覆い被さる様にして立つ佐々木の表情は、どう見ても余裕がありませんって顔で。
「……りゅ、むぐっ!?」
「ちょっと、待てっ……、いいからっ、喋んな」
名前を呼ぼうとしたら、勢いよく口を塞がれた。焦った口調で、焦った表情で。
「んむっ……ちょっ、苦しっ……いきなりなにっ」
「それはこっちのセリフだっ。何で、いきなりっ……!隆太って呼ばれ慣れてねえから、マジで、ちょっとっ……」
「えっ、でも倉持からは呼ばれてただろ」
「お前からは呼ばれ慣れてねえっつのっ……」
勘弁してくれと言わんばかりに、深い溜息を漏らされた。まだ普段の余裕が取り戻せないのか、佐々木は一向にこちらを見ようとしない。

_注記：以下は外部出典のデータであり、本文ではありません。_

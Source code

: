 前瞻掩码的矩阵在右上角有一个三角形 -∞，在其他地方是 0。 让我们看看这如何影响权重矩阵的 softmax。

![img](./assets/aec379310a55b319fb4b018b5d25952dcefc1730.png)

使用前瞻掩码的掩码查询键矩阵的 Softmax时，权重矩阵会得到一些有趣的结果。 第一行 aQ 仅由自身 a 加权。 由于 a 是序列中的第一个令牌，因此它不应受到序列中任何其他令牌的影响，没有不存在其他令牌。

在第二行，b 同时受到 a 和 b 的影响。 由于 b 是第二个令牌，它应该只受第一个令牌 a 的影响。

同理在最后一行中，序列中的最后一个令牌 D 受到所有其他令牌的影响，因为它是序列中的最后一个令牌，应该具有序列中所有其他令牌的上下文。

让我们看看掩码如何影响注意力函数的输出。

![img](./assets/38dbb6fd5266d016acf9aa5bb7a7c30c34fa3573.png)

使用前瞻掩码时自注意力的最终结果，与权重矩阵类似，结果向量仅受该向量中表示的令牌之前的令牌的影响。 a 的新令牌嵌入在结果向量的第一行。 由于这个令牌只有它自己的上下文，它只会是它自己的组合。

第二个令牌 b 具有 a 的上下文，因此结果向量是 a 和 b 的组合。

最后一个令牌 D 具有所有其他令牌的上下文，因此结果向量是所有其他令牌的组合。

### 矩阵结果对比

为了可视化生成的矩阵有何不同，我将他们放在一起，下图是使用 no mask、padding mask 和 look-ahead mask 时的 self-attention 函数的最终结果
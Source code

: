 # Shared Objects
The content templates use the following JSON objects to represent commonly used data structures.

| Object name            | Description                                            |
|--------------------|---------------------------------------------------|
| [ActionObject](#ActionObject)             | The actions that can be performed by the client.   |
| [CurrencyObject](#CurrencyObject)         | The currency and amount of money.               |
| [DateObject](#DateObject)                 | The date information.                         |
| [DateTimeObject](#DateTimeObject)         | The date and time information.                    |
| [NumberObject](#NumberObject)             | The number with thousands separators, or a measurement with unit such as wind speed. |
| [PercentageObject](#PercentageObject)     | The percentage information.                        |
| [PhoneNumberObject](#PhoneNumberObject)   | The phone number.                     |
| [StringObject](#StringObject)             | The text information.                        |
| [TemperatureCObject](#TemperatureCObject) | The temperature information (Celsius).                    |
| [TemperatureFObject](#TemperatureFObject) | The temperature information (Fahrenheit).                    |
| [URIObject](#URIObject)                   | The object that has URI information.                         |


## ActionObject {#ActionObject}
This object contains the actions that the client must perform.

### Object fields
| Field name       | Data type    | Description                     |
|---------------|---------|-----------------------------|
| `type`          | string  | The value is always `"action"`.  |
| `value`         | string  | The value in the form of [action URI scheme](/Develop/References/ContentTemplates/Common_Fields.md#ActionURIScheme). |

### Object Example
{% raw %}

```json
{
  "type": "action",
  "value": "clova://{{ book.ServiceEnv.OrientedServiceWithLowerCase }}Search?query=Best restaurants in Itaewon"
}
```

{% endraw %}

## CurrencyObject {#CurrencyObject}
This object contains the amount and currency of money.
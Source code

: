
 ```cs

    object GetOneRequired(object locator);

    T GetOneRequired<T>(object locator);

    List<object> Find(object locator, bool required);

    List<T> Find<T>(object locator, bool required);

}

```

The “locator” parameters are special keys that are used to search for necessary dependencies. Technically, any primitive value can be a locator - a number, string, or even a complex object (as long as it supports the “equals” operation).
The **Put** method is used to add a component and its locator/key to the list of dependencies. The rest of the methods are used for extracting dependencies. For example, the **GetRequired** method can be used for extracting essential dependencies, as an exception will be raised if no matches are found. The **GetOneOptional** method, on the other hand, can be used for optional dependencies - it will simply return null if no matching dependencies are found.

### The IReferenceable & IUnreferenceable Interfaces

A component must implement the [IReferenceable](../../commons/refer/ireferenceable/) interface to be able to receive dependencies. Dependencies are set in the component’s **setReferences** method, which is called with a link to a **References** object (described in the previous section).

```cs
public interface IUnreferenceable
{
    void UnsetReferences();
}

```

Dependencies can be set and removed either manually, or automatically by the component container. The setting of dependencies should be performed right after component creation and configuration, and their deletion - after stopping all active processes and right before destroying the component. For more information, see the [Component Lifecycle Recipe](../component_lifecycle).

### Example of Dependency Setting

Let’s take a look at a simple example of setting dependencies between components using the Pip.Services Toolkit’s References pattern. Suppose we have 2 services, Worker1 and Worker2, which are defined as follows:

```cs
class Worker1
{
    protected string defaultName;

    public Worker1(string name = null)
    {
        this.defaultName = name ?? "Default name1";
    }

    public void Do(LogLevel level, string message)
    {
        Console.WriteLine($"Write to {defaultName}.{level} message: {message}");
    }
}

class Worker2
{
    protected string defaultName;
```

でも嫌がる様子がないのが、酷く嬉しくて。困ったな。調子に乗ってしまう。
「じゃあ、慣れればいいんだよな。呼ばれるの自体は嫌じゃないんだろ」
「なっ……それはっ、そうだけど」
「それなら、俺の事も太一って呼んでよ。ほら」
「っ……鍵本って、案外強引なとこあるよな」
「鍵本じゃなくてさ」
「…………」
「もしかして、恥ずかしいとか」
「あーっ、もう、わかった。今呼ぶから待ってろ」
覚えてろよ。なんて言われた所で、耳まで真っ赤になってる姿で言われても全然怖くない。
佐々木がゆっくりと首を横に傾ける。それをレンズ越しに眺めながら、何となく、キスされる気がして目を閉じた。
直ぐそこに感じる息遣い。触れた肌から伝わる熱が、俺の体温を上昇させる。
「………太一」
この時初めて、キスをするのに、眼鏡が邪魔だなって思った。